What This Means for Your Team

You need a quick filter to separate useful SBOMs from paperwork. The sniff test isn't a replacement for thorough validation, but it catches obvious problems before you invest time in detailed analysis.

Start with component counts. Generate a fresh SBOM using your own tooling and compare the component count to what your vendor provided. A 10x difference signals a problem. Your vendor's SBOM shows 50 components, but Syft generates an SBOM with 500? Either your vendor's tool is configured incorrectly, or they're deliberately hiding complexity.

Check depth indicators. SBOMs in CycloneDX or SPDX format can include dependency relationships. Look for components marked as transitive dependencies. If every component appears as a direct dependency, the SBOM is incomplete. Real software has dependency trees, not flat lists.

Verify base image contents. If you're reviewing a container SBOM, cross-reference it against the base image documentation. An Alpine-based container should include apk packages. A Debian-based container should list apt packages. Missing these entirely means the SBOM only covers your application layer.

Look for VEX integration. Vulnerability Exploitability eXchange (VEX) documents tell you which vulnerabilities actually matter in your context. An SBOM without VEX support forces you to manually triage every CVE. Check whether your vendor's SBOM format supports VEX and whether they provide VEX documents alongside the SBOM.

Action Items by Priority

Immediate: Document your sniff test criteria. Write down what constitutes a failed sniff test for your organization. Set minimum component counts based on your technology stack. Define which metadata fields are mandatory. Share this checklist with procurement so vendors know your requirements upfront.

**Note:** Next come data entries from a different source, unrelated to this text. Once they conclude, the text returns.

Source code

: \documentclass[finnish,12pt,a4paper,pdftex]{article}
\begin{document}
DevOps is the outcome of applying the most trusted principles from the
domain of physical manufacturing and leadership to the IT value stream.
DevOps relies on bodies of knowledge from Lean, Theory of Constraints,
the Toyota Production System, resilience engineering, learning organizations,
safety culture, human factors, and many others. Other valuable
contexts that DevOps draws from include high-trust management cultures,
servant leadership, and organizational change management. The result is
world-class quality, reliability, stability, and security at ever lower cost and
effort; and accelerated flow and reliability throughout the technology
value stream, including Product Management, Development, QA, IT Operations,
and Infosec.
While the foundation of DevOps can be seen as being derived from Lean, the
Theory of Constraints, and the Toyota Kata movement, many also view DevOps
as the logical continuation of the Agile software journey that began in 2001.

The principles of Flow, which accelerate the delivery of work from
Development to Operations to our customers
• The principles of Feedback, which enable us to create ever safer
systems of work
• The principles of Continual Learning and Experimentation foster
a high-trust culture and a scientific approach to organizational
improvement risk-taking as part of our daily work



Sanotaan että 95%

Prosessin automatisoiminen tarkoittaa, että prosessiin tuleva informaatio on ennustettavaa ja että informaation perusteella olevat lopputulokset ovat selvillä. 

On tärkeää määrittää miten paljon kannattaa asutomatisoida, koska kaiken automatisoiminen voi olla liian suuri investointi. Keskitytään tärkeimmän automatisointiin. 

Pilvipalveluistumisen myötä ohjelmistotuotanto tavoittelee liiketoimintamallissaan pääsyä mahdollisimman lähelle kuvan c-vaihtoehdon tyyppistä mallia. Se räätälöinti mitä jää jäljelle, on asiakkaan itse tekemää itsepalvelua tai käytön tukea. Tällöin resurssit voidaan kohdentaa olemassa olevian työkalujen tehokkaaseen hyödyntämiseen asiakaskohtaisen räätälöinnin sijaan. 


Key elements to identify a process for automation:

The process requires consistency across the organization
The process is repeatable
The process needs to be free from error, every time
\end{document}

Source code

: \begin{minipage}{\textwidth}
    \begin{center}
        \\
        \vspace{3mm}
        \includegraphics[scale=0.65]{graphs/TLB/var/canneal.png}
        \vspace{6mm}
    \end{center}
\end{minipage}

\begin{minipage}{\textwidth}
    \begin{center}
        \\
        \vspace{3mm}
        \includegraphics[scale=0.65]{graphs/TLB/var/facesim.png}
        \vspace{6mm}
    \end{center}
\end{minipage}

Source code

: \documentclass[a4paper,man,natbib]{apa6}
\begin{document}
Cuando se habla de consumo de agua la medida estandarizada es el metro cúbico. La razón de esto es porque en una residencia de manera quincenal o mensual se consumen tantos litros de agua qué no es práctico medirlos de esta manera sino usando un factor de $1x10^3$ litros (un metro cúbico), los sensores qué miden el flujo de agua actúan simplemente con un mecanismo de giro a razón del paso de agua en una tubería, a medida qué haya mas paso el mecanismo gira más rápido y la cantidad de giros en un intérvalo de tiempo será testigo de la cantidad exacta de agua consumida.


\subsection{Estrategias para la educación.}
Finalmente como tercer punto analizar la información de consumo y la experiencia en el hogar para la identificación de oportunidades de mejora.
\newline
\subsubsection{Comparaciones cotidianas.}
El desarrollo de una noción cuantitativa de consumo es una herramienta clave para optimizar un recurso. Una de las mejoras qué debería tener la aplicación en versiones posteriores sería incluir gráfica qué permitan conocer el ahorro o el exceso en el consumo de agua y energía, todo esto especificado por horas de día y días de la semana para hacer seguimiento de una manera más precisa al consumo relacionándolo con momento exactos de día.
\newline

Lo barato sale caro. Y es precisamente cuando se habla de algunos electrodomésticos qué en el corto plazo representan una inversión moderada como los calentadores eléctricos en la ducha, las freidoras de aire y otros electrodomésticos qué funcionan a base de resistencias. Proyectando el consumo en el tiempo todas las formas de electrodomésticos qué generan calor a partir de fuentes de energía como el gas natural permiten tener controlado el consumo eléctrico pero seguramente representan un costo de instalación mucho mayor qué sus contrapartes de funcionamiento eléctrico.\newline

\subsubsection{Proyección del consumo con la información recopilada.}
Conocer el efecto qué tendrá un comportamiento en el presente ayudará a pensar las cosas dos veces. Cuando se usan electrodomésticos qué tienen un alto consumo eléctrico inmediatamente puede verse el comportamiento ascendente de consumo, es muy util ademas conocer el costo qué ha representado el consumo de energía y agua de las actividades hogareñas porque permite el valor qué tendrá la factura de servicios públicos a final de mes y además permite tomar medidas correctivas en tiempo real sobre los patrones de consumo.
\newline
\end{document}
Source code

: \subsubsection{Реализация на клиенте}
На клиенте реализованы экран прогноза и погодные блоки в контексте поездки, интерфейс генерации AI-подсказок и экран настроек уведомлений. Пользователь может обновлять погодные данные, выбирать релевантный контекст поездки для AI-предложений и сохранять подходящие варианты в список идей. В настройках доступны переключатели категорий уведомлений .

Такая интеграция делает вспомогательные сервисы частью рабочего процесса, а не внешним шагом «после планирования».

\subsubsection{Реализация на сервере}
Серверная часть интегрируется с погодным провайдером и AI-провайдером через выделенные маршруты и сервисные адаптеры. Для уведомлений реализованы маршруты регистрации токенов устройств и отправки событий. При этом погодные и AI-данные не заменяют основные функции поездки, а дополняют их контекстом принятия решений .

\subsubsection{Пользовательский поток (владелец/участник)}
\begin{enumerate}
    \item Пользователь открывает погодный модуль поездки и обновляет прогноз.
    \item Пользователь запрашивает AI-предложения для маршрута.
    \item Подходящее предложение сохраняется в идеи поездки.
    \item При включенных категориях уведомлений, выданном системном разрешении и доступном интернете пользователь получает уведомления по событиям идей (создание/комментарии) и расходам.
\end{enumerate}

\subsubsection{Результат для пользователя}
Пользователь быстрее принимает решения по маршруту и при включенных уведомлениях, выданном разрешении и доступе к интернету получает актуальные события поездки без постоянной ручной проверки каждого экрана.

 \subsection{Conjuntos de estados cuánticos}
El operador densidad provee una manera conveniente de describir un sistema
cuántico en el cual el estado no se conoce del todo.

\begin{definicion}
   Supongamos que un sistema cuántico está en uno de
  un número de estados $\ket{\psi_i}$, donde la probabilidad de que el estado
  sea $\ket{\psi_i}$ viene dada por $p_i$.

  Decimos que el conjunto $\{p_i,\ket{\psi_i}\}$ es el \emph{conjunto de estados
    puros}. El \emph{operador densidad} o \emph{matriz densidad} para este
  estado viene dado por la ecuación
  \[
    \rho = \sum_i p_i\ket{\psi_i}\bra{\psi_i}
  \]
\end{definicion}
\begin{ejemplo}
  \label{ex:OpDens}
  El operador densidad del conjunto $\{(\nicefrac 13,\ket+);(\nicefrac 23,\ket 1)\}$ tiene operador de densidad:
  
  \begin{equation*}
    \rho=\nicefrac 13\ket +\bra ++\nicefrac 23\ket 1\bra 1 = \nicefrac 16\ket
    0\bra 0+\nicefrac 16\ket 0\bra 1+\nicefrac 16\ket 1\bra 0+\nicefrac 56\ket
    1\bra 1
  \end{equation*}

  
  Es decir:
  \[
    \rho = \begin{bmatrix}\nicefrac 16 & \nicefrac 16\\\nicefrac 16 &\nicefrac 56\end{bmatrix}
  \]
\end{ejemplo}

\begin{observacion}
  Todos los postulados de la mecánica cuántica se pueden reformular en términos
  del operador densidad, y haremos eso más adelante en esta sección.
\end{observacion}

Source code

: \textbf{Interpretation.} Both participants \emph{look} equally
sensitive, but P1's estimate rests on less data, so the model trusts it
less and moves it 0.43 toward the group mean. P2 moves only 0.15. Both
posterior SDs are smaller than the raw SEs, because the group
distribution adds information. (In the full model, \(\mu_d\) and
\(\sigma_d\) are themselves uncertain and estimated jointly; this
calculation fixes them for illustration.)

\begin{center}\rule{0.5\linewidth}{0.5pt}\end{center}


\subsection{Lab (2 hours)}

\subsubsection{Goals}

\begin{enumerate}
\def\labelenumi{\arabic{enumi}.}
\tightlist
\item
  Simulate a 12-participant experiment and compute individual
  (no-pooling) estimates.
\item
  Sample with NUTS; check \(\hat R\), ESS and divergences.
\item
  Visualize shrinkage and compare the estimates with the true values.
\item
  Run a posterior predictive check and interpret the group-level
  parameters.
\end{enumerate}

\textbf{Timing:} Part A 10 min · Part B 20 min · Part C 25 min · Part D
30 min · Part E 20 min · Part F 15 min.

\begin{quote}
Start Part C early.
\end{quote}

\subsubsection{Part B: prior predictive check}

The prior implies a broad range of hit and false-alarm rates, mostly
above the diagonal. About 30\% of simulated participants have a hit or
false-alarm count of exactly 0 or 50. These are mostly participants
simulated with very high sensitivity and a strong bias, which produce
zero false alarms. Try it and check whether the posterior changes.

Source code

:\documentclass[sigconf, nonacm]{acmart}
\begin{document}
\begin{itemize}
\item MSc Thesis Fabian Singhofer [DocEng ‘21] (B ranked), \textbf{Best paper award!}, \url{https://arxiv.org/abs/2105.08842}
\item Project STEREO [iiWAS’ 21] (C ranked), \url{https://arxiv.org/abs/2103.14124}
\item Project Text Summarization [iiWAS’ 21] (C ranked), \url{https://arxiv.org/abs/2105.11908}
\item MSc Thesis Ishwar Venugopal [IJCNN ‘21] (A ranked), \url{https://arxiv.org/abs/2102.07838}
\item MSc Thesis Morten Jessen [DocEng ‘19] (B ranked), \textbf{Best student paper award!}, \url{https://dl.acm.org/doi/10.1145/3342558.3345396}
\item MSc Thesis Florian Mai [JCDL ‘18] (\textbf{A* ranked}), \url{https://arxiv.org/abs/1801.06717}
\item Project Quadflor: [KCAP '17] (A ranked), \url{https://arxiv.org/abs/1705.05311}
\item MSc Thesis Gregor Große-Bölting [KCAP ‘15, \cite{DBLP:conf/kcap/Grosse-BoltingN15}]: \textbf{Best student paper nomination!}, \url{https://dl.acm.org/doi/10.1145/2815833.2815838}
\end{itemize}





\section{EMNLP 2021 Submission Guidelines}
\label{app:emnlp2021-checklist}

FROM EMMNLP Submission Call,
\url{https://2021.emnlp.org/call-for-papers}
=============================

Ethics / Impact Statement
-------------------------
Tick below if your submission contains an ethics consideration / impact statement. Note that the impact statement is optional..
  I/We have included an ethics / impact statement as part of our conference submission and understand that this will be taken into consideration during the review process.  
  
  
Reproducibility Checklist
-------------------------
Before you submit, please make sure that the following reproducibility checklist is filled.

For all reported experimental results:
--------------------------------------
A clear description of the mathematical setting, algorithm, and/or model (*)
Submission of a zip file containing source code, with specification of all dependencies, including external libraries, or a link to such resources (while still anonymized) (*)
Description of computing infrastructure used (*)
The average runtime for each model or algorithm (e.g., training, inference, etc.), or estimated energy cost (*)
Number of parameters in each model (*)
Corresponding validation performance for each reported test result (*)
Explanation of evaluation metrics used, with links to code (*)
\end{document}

This week: Test your current SBOMs. Pull the most recent SBOMs from your top five vendors. Run your sniff test. Document the failures. This gives you baseline data and identifies which vendor relationships need immediate attention.

This month: Automate the sniff test. Build a script that compares vendor-provided SBOMs against SBOMs you generate internally. Flag discrepancies automatically. This turns a manual five-minute check into a continuous validation process. If you're using container registries, integrate SBOM validation into your image admission policies.

This quarter: Update vendor contracts. Add SBOM quality requirements to your procurement process. Specify minimum completeness standards, required metadata fields, and update frequency. Make SBOM validation a gate in your vendor risk assessment program. Vendors who can't meet these requirements either need to improve their tooling or lose your business.

Ongoing: Track SBOM quality metrics. Measure how many vendor SBOMs pass your sniff test each month. Track the time required to validate SBOMs. Monitor how quickly you can answer "are we affected?" when new vulnerabilities emerge. These metrics justify investment in better tooling and demonstrate the value of SBOM requirements to leadership.

The sniff test isn't about perfection. It's about quickly identifying SBOMs that won't help you during an incident. When you're responding to a critical vulnerability at 2 a.m., you need to know within minutes whether you're affected. An incomplete SBOM turns that five-minute check into a five-hour investigation.